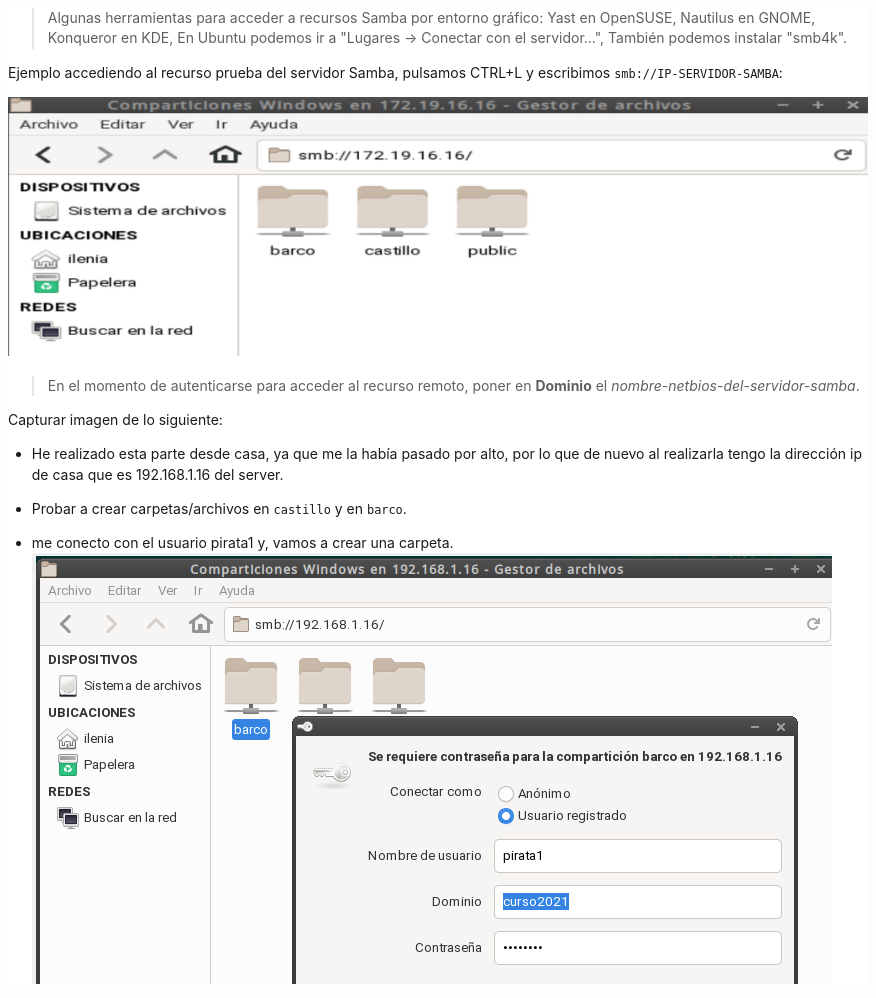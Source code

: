 > Algunas herramientas para acceder a recursos Samba por entorno gráfico: Yast en OpenSUSE,
Nautilus en GNOME, Konqueror en KDE, En Ubuntu podemos ir a "Lugares -> Conectar con el servidor...",
También podemos instalar "smb4k".

Ejemplo accediendo al recurso prueba del servidor Samba,
pulsamos CTRL+L y escribimos `smb://IP-SERVIDOR-SAMBA`:


![](./images/suse/1.png)


> En el momento de autenticarse para acceder al recurso remoto, poner
en **Dominio** el *nombre-netbios-del-servidor-samba*.

Capturar imagen de lo siguiente:
* He realizado esta parte desde casa, ya que me la había pasado por alto, por lo que de nuevo al realizarla tengo la dirección ip de casa que es 192.168.1.16 del server.

* Probar a crear carpetas/archivos en `castillo` y en  `barco`.

* me conecto con el usuario pirata1 y, vamos a crear una carpeta.
![](./images/suse/20.png)
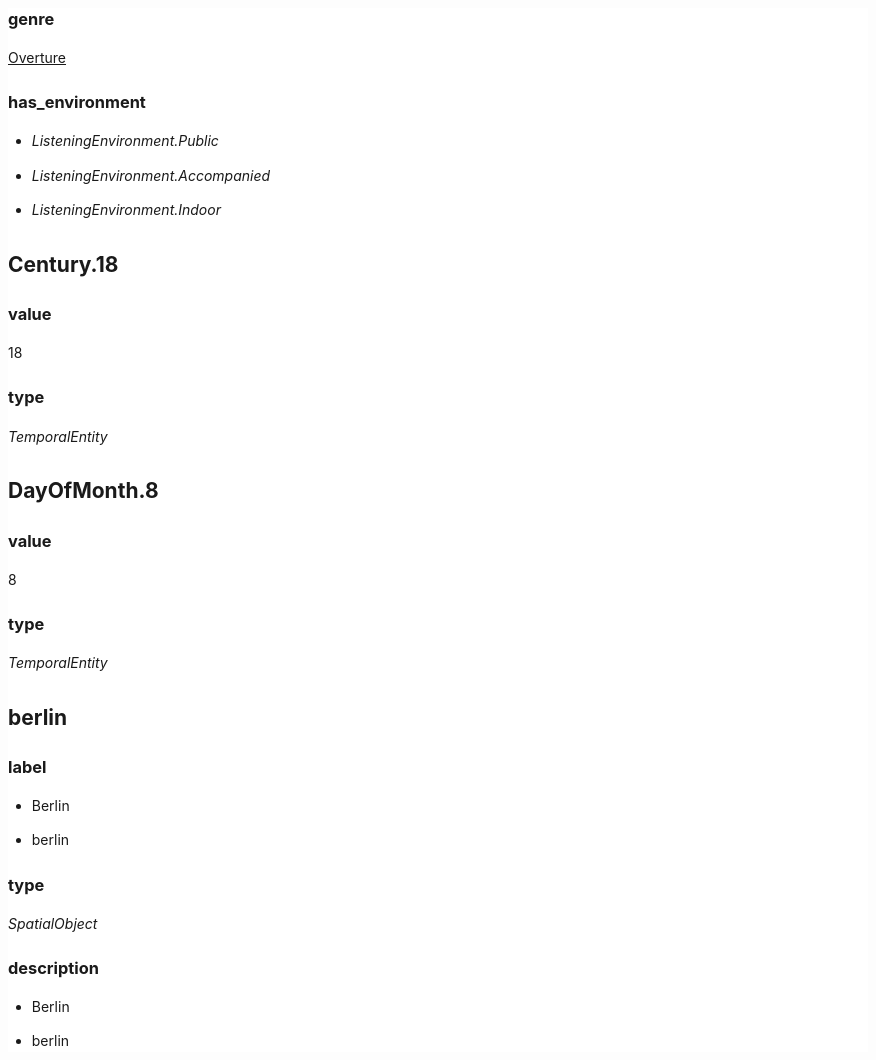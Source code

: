 ### genre


[Overture](#Overture)

### has_environment

 - *ListeningEnvironment.Public*

 - *ListeningEnvironment.Accompanied*

 - *ListeningEnvironment.Indoor*

## Century.18

### value


18

### type


*TemporalEntity*

## DayOfMonth.8

### value


8

### type


*TemporalEntity*

## berlin

### label

 - Berlin

 - berlin

### type


*SpatialObject*

### description

 - Berlin

 - berlin

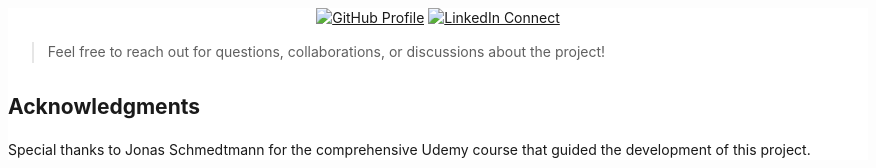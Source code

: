    <div align="center">

[![GitHub Profile](https://img.shields.io/badge/GitHub-Profile-black?style=flat-square&logo=github)](https://github.com/AbdelrahmanSalemQotb)
[![LinkedIn Connect](https://img.shields.io/badge/LinkedIn-Connect-blue?style=flat-square&logo=linkedin)](https://www.linkedin.com/in/abdelrahman-salem-qotb)

   </div>

> Feel free to reach out for questions, collaborations, or discussions about the project!

## Acknowledgments

Special thanks to Jonas Schmedtmann for the comprehensive Udemy course that guided the development of this project.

§ ASSIGNMENT
How many lines in this material contain the string "style"? State the number alone.

§ REPLY
2